Friday, June 26, 2009

Belatedly

'This Saturday is the BSFA/SF Foundation joint AGM day, featuring talks, panels, and the AGMs for both organisations. The guests are Paul Kincaid for the SFF, and Nick Harkaway for the BSFA. Attendance is free, and the AGMs are conveniently positioned to give non-members a long lunch break. The AGM is once again at Conway Hall, and all events will take place in the small hall on the ground floor.

Timetable:
10:00 SFF speaker Welcome
10:05 BSFA Panel – Launch of the British Science Fiction and Fantasy Survey 2009: chaired by Niall Harrison, and featuring Nick Harkaway, Paul Kincaid, Juliet McKenna, Kit Whitfield, and Paul McAuley
11:00 SFF Guest – Paul Kincaid
12:00 BSFA AGM
12:30 Lunch break
13:30 SFF AGM
14:00 BSFA Guest – Nick Harkaway
15:00 SFF Closing Panel – tba
16:00 BSFA speaker Closes'

The BSFA panel will be discussing 'writerly identity — how writers perceive their work; how others perceive it; how that changes, or doesn’t, over time and from place to place.' Something to do with being a British science fiction or fantasy writer, apparently. I have no idea what I'm going to say about that, yet. But I'm listening to this, to get in the mood.
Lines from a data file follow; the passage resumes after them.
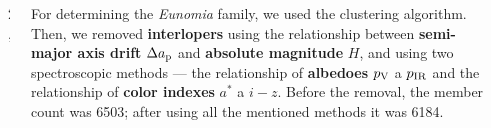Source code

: \documentclass{beamer}
\newlength{\sep}
\newlength{\vyska}
\newlength{\vyskaB}
\newlength{\side}
\newlength{\main}
\begin{document}
\begin{frame}
\begin{columns}[t]
\begin{column}{\side}
\vspace{\sep}

\end{column}

\begin{column}{2\sep}
\end{column}

\begin{column}{\main}
\begin{tcolorbox}[title=Identification of members of the Eunomia family\vphantom{Úy},height=0.25\vyskaB]

	For determining the \textit{Eunomia} family, we used the clustering algorithm. Then, we removed \textbf{interlopers} using the relationship between \textbf{semi-major axis drift} $\Delta a_{\rm p}$ and \textbf{absolute magnitude} $H$, and using two spectroscopic methods --- the relationship of \textbf{albedoes} $p_{\rm V}$ a $p_{\rm IR}$ and the relationship of \textbf{color indexes} $a^*$ a $i-z$. Before the removal, the member count was 6503; after using all the mentioned methods it was 6184.

	\vspace{-1.7cm}


\end{tcolorbox}
\end{column}
\end{columns}
\end{frame}
\end{document}
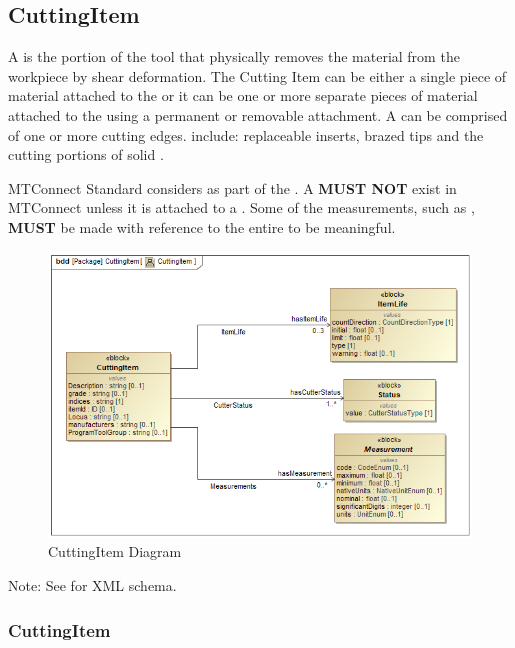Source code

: \subsection{CuttingItem} \label{sec:CuttingItem}


A  is the portion of the tool that physically removes the material from the workpiece by shear deformation.  The Cutting Item can be either a single piece of material attached to the  or it can be one or more separate pieces of material attached to the  using a permanent or removable attachment.  A  can be comprised of one or more cutting edges.  include: replaceable inserts, brazed tips and the cutting portions of solid .

MTConnect Standard considers  as part of the .  A  \textbf{MUST NOT} exist in MTConnect unless it is attached to a .  Some of the measurements, such as , \textbf{MUST} be made with reference to the entire  to be meaningful.

\begin{figure}[ht]
  \centering
    \includegraphics[width=1.0\textwidth]{figures/CuttingItem.png}
  \caption{CuttingItem Diagram}
  \label{fig:CuttingItem Diagram}
\end{figure}

\FloatBarrier


Note: See  for XML schema.


\subsubsection{CuttingItem}




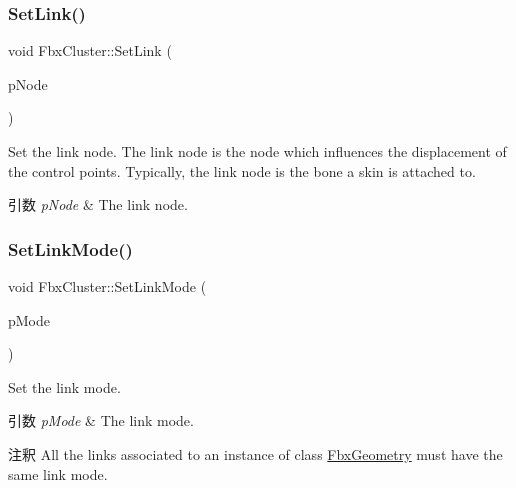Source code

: \subsubsection{\texorpdfstring{Set\+Link()}{SetLink()}}
{\footnotesize\ttfamily void Fbx\+Cluster\+::\+Set\+Link (\begin{DoxyParamCaption}\item[{const \hyperlink{class_fbx_node}{Fbx\+Node} $\ast$}]{p\+Node }\end{DoxyParamCaption})}

Set the link node. The link node is the node which influences the displacement of the control points. Typically, the link node is the bone a skin is attached to. 
\begin{DoxyParams}{引数}
{\em p\+Node} & The link node. \\
\hline
\end{DoxyParams}
\mbox{\label{class_fbx_cluster_a13e98718c3604a08b7ac4c29ce763b2f}} 
\subsubsection{\texorpdfstring{Set\+Link\+Mode()}{SetLinkMode()}}
{\footnotesize\ttfamily void Fbx\+Cluster\+::\+Set\+Link\+Mode (\begin{DoxyParamCaption}\item[{\hyperlink{class_fbx_cluster_aaa2afaedfd33eda65c46bb5a3d04dab0}{E\+Link\+Mode}}]{p\+Mode }\end{DoxyParamCaption})}

Set the link mode. 
\begin{DoxyParams}{引数}
{\em p\+Mode} & The link mode. \\
\hline
\end{DoxyParams}
\begin{DoxyRemark}{注釈}
All the links associated to an instance of class \hyperlink{class_fbx_geometry}{Fbx\+Geometry} must have the same link mode. 
\end{DoxyRemark}
\mbox{\label{class_fbx_cluster_a8fd73a9d50d6bf35146c524cb49871aa}} 
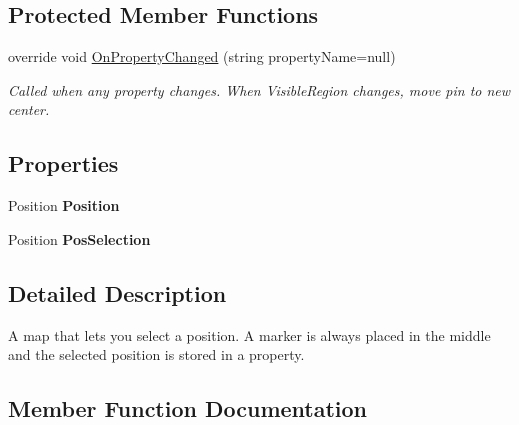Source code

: \subsection*{Protected Member Functions}
\begin{DoxyCompactItemize}
\item 
override void \mbox{\hyperlink{class_tutor_scout24_1_1_controls_1_1_selection_map_a3fc108daa85f2ef29d77d7a3d33e2995}{On\+Property\+Changed}} (string property\+Name=null)
\begin{DoxyCompactList}\small\item\em Called when any property changes. When Visible\+Region changes, move pin to new center. \end{DoxyCompactList}\end{DoxyCompactItemize}
\subsection*{Properties}
\begin{DoxyCompactItemize}
\item 
\mbox{\label{class_tutor_scout24_1_1_controls_1_1_selection_map_ae2bc6c019abb04c5f65b188bb5e9a575}} 
Position {\bfseries Position}
\item 
\mbox{\label{class_tutor_scout24_1_1_controls_1_1_selection_map_a8650019747a053049fa19d650c6adcb9}} 
Position {\bfseries Pos\+Selection}
\end{DoxyCompactItemize}


\subsection{Detailed Description}
A map that lets you select a position. A marker is always placed in the middle and the selected position is stored in a property. 



\subsection{Member Function Documentation}
\mbox{\label{class_tutor_scout24_1_1_controls_1_1_selection_map_ab2558decc7d57c270b0fe0f5977be530}}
EDIT: Ask four writers about whether they feel they're British writers, and what that means to them, and you get four different answers. My answer for what it's worth, was that there aren't really any 'British' writers - there are English, Scottish, Welsh and Irish writers, all with fairly distinct identities. And obviously I've inherited a mess of cultural and historical stuff to do with being 'English', but as a science-fiction writer, I also have to get past my mammalian preconceptions (and those of a carbon-based lifeform too, as Nick Harkaway pointed out). And then, as you do, when discussing 'British' SF and fantasy, we ended up talking about American SF and fantasy, and how our stuff is different from theirs. Not something American writers tend to worry about - but then American SF is the dominant form of modern SF (even if it was invented by an immigrant from Luxembourg).

3 Comments:

Blogger xtyalis said...

Hi Paul, Iain from the Kingston course here again. Went to the BSFA/SFF day and really enjoyed it. Was planning to go even before I read you'd be there! (Sorry I didn't get to say hi.) Interesting panel about what it means to be a British SF writer. I agreed with your angle that "Britishness" in SF is harder to pin down than, say, the Scottishness in Iain Banks or Ken Macklyodd (as he was announced by the American gentleman at the BSFA Awards). It made me think of how we mainly seem to talk about things being British when they go overseas - British soldiers, British scientists and engineers, British Empire etc.
Slightly off topic, wanted to say thanks again for the encouragement and advice you gave us on the course. I tried to take everything on board when I wrote a new short story for a competition recently - and I just found out today that it's been shortlisted and will be published online next month!
http://www.conceptscifi.com/apps/blog/show/1271280-short-story-competition-shortlist
So cheers, Paul!

June 28, 2009 11:17 PM  
Blogger PeteY said...

Hi Paul,

I'm surprised you say US SF is dominant, as I can hardly think of any good contemporary American SF writers. Joe Haldeman, I suppose. I'm living in a UK bubble - what am I missing?

June 29, 2009 5:30 PM  
Blogger Paul McAuley said...

Hi Iain, sorry we didn't get the chance to chat - I was a bit distracted an d had to rush off at 12. Writers do hate to be categorised or swept up into pigeonholes, so it will interesting to see the range of responses to the questionaire. Congrats on the story publication!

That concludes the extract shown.